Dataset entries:
# # #

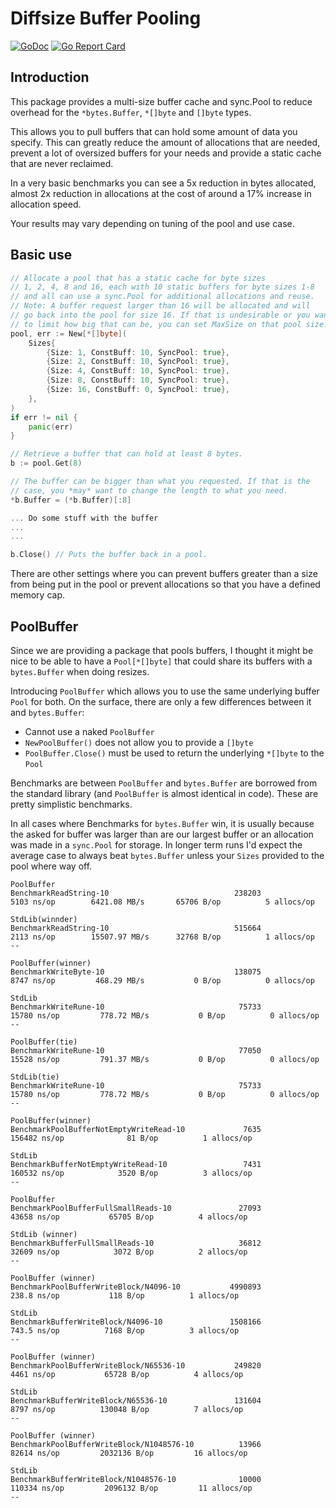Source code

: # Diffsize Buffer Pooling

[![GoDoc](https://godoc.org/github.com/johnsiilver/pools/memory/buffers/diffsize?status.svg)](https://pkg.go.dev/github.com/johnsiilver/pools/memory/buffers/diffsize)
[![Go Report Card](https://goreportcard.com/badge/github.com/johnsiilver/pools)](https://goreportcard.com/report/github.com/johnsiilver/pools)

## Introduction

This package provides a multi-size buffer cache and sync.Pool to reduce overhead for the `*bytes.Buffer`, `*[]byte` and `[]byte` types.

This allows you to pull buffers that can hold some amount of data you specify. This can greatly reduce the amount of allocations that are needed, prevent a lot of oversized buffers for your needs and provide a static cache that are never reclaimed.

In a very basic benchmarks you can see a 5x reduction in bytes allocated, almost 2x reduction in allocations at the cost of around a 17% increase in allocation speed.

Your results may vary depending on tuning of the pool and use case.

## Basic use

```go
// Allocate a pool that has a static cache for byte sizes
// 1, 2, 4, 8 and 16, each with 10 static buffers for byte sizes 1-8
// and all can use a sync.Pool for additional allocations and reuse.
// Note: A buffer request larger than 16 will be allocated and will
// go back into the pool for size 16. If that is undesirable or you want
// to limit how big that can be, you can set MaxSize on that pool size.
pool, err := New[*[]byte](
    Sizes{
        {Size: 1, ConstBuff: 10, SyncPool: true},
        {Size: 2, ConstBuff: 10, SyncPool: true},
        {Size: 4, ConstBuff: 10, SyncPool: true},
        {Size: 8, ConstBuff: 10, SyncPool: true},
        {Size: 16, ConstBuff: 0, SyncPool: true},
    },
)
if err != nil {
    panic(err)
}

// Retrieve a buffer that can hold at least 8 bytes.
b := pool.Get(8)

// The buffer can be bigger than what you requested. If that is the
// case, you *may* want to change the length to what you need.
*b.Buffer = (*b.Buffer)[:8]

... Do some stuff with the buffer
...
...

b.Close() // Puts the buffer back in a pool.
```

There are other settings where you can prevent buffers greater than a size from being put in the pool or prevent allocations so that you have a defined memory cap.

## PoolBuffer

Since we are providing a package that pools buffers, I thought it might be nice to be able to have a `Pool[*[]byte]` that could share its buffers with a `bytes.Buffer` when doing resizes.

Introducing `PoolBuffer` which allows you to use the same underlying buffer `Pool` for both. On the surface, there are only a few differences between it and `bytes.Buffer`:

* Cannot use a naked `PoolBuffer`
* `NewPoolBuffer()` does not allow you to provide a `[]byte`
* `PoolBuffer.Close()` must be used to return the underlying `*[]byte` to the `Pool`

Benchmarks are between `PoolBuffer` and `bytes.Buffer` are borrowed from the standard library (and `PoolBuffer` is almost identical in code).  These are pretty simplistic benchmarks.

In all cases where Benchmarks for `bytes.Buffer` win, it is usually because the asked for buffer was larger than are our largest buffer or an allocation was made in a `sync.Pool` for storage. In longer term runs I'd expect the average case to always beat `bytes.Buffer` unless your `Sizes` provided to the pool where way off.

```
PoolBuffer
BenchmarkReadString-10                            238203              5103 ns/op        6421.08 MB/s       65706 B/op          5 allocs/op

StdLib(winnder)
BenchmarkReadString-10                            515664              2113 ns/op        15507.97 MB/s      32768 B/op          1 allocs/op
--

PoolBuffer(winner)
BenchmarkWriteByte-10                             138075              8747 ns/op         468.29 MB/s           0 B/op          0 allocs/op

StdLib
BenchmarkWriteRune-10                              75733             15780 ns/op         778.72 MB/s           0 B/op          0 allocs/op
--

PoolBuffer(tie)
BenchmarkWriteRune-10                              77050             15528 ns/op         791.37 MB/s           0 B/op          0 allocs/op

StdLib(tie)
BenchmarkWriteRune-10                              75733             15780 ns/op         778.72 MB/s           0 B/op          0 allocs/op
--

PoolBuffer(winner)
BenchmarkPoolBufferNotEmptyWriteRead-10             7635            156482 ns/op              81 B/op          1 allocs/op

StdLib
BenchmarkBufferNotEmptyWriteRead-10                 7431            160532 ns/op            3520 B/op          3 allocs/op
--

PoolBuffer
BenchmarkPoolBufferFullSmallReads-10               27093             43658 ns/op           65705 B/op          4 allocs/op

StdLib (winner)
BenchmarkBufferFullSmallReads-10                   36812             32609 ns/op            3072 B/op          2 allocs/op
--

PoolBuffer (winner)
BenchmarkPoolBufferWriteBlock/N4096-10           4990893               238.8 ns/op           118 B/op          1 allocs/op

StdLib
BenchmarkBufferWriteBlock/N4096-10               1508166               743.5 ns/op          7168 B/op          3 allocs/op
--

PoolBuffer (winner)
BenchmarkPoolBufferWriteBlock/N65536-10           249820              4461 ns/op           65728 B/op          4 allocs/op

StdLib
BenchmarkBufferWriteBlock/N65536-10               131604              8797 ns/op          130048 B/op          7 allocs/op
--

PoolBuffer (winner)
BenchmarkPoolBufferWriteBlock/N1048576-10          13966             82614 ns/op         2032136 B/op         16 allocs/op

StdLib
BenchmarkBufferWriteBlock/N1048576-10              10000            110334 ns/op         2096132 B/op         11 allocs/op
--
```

# # #

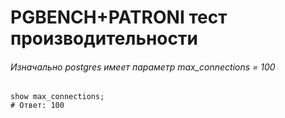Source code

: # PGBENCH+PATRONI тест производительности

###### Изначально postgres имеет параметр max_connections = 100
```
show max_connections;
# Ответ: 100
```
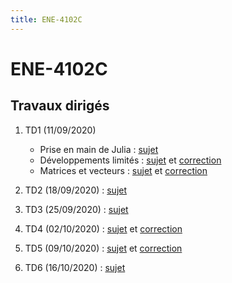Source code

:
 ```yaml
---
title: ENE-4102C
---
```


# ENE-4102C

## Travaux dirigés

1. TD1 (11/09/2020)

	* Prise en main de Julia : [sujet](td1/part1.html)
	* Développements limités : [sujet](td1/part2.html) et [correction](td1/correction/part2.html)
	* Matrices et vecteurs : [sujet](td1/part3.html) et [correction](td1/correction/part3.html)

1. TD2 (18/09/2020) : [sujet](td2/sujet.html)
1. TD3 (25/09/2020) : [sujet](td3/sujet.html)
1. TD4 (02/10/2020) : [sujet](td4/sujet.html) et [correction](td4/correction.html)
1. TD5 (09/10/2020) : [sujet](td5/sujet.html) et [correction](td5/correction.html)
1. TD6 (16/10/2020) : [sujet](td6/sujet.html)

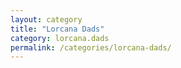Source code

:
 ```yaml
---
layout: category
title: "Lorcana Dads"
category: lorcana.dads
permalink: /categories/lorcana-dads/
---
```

# # #

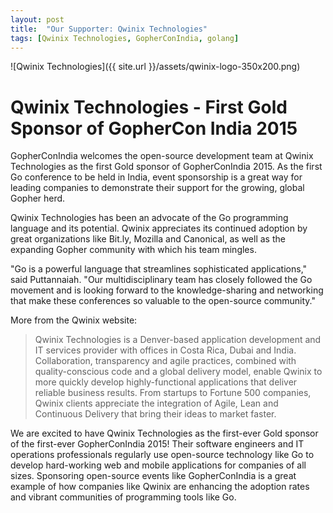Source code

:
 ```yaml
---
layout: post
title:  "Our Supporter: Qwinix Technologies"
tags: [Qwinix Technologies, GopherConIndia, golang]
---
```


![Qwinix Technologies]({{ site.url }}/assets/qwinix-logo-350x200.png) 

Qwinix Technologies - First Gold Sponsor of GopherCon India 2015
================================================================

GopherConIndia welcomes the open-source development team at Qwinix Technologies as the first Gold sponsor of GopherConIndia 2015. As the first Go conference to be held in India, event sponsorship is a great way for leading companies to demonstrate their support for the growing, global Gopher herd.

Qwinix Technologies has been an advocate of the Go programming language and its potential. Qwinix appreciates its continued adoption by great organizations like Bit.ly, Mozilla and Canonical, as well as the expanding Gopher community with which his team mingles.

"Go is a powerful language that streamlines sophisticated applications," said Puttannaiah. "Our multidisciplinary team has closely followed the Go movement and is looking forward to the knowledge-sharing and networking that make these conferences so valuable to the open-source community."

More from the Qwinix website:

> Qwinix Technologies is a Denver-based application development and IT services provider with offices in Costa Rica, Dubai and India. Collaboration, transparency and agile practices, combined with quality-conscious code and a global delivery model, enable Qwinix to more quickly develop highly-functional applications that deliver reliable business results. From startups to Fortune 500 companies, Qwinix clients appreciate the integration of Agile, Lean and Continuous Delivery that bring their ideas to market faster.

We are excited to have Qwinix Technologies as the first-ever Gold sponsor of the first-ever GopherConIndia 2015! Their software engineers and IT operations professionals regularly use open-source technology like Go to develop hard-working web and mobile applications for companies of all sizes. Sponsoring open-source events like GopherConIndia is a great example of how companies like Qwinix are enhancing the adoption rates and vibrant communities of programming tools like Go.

# # #

TASK PROMPT:
Every line above that holds the string "like" should be copied out.

ANSWER FOR THIS EXERCISE:
Qwinix Technologies has been an advocate of the Go programming language and its potential. Qwinix appreciates its continued adoption by great organizations like Bit.ly, Mozilla and Canonical, as well as the expanding Gopher community with which his team mingles.
We are excited to have Qwinix Technologies as the first-ever Gold sponsor of the first-ever GopherConIndia 2015! Their software engineers and IT operations professionals regularly use open-source technology like Go to develop hard-working web and mobile applications for companies of all sizes. Sponsoring open-source events like GopherConIndia is a great example of how companies like Qwinix are enhancing the adoption rates and vibrant communities of programming tools like Go.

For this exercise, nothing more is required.